Source texts of formatted documents
* * * * * * * * *

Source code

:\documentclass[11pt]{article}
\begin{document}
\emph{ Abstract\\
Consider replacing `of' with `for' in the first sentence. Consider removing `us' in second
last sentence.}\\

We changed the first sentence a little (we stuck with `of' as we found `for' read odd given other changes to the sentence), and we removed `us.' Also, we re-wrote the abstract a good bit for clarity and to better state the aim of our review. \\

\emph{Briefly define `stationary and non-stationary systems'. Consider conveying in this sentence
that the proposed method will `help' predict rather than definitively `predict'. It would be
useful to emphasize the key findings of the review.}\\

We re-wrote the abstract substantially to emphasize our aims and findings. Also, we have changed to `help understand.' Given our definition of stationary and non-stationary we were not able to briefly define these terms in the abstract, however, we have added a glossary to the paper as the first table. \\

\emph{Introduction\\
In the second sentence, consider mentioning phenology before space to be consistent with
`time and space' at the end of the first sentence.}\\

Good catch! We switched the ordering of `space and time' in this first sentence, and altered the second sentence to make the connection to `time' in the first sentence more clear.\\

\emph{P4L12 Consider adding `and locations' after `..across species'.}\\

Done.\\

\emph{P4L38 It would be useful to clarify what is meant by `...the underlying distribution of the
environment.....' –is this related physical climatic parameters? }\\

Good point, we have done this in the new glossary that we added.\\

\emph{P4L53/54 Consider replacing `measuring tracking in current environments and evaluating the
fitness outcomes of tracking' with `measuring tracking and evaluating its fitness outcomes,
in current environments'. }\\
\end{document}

* * * * * * * * *

▸ **WHAT YOU NEED TO DO**:
Each record must be reproduced exactly, with nothing missing.

▸ **EXERCISE ANSWER**:
Source code

:\documentclass[11pt]{article}
\begin{document}
\emph{ Abstract\\
Consider replacing `of' with `for' in the first sentence. Consider removing `us' in second
last sentence.}\\

We changed the first sentence a little (we stuck with `of' as we found `for' read odd given other changes to the sentence), and we removed `us.' Also, we re-wrote the abstract a good bit for clarity and to better state the aim of our review. \\

\emph{Briefly define `stationary and non-stationary systems'. Consider conveying in this sentence
that the proposed method will `help' predict rather than definitively `predict'. It would be
useful to emphasize the key findings of the review.}\\

We re-wrote the abstract substantially to emphasize our aims and findings. Also, we have changed to `help understand.' Given our definition of stationary and non-stationary we were not able to briefly define these terms in the abstract, however, we have added a glossary to the paper as the first table. \\

\emph{Introduction\\
In the second sentence, consider mentioning phenology before space to be consistent with
`time and space' at the end of the first sentence.}\\

Good catch! We switched the ordering of `space and time' in this first sentence, and altered the second sentence to make the connection to `time' in the first sentence more clear.\\

\emph{P4L12 Consider adding `and locations' after `..across species'.}\\

Done.\\

\emph{P4L38 It would be useful to clarify what is meant by `...the underlying distribution of the
environment.....' –is this related physical climatic parameters? }\\

Good point, we have done this in the new glossary that we added.\\

\emph{P4L53/54 Consider replacing `measuring tracking in current environments and evaluating the
fitness outcomes of tracking' with `measuring tracking and evaluating its fitness outcomes,
in current environments'. }\\
\end{document}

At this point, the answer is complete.